OPINION TEXT STARTS HERE

Gary K. King, Attorney General, Santa Fe, NM, Ralph E. Trujillo, Assistant Attorney General, Albuquerque, NM, for Appellee.

Bennett J. Baur, Acting Chief Public Defender, Vicki W. Zelle, Assistant Appellate Defender, Albuquerque, NM, for Appellant.

OPINION

FRY, Judge.

{1} Defendant Edward Armijo appeals his first-offense conviction for driving under the influence of intoxicating liquor (DWI) entered by the metropolitan court and subsequently affirmed by the district court following on-record review. In this appeal, Defendant asserts four theories of trial error, including error in jury selection, in the admission of hearsay, in the admission of improper opinion testimony, and cumulative error. Having reviewed the metropolitan court proceedings, we agree that—in the specific context of this case—there is a reasonable probability that the jury's verdict may have been induced by the unqualified opinion testimony of a witness for the State. We therefore reverse on that basis. Because the remaining issues are unlikely to recur on remand, we express no opinion on the other errors claimed by Defendant.

BACKGROUND

{2} Defendant was tried pursuant to a criminal complaint charging him with DWI, speeding, and failure to maintain a traffic lane. Because the jury acquitted him of failing to maintain a traffic lane and Defendant does not appeal his conviction for speeding, only the conviction for DWI is at issue in this appeal. With regard to that charge, the State's evidence at trial consisted of the results of a breath alcohol test and the testimony of two police officers. The State's first witness, Officer Eric Hammon, testified that he used radar to determine that Defendant was driving forty-five miles per hour on a road with a posted speed limit of thirty-five miles per hour. Officer Hammon also saw Defendant's car drift to the right within his lane so that the passenger-side tires of his car touched the right-hand lane line. Officer Hammon pulled Defendant over for speeding and failure to maintain his lane. Officer Hammon testified that when he approached the car, Defendant was behind the wheel, there were two passengers in the car, and he “could smell the distinct odor of an alcoholic beverage emitting from him.” Officer Hammon also testified that Defendant's eyes were “bloodshot and watery,” that he “could detect some slurring of his speech,” and that Defendant reported having had “one beer earlier in the evening.”

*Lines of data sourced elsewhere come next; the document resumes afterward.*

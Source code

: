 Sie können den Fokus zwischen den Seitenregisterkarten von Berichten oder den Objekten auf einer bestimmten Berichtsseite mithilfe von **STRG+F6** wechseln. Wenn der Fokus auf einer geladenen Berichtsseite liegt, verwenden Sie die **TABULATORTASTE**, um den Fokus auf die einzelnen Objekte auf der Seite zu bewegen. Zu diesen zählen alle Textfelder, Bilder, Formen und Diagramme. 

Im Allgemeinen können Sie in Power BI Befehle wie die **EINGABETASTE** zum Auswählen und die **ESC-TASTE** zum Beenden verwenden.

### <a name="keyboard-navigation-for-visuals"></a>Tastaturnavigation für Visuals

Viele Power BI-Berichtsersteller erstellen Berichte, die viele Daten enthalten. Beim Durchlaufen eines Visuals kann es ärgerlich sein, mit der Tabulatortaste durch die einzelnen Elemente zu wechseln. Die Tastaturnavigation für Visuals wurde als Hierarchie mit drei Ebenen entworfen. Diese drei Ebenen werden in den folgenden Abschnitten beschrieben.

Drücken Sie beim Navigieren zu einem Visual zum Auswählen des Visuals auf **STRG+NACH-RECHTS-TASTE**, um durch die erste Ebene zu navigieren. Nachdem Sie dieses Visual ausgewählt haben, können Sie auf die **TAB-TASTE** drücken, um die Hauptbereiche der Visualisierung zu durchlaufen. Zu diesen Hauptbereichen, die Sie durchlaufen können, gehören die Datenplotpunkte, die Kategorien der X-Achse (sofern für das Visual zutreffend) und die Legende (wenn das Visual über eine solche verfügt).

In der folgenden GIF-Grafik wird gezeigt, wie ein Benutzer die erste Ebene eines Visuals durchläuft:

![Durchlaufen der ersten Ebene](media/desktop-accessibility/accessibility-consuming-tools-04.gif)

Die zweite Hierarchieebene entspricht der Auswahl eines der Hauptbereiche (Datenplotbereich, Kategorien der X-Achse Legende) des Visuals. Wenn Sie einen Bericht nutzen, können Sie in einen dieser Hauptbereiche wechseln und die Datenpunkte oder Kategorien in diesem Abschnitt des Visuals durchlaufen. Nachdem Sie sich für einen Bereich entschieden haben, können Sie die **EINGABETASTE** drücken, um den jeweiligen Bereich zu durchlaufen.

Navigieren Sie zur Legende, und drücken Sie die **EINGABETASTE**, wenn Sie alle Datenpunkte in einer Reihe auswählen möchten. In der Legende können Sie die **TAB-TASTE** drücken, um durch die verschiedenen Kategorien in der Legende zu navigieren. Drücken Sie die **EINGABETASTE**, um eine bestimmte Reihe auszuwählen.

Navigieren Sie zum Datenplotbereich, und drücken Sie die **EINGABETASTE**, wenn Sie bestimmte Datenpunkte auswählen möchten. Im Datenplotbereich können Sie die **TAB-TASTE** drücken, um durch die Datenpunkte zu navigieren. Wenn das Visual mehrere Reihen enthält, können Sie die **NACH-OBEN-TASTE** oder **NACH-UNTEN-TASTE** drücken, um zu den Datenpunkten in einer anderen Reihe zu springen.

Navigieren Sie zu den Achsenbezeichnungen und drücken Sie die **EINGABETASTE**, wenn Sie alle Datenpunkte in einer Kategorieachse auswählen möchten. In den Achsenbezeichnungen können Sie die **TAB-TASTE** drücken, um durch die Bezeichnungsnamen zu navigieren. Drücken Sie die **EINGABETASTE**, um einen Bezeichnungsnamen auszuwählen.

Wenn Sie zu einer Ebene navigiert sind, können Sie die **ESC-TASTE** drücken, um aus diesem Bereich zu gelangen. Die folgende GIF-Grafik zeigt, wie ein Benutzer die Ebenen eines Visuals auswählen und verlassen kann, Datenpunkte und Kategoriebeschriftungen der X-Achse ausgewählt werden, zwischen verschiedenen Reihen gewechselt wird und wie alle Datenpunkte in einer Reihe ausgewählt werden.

{3} Officer Hammon called for a DWI unit to continue the investigation. Officer Marisa Martinez arrived ten minutes later to conduct a DWI investigation. Officer Martinez was the State's second witness. She testified that Defendant's eyes were bloodshot and watery, that she noticed an odor of alcohol, and that the Defendant told her he had a beer ten minutes before he was pulled over. Officer Martinez then administered three field sobriety tests: a horizontal gaze nystagmus test, a walk-and-turn test, and a one-leg-stand test. Defendant performed the horizontal gaze nystagmus test as instructed. The walk-and-turn test required Defendant to walk in a straight line for nine steps with his hands at his sides while touching heel-to-toe, to turn around, and to walk back in a similar fashion. In performing that test, Defendant missed touching his heel to his toes twice, did not turn in the way Officer Martinez instructed, and once raised his arms from his sides. The one-leg-stand test required Defendant to raise one foot six inches off the ground and maintain that pose while counting out loud for thirty seconds. Officer Martinez testified that, while doing so, Defendant “was swaying while balancing and he raised his arms for balance.”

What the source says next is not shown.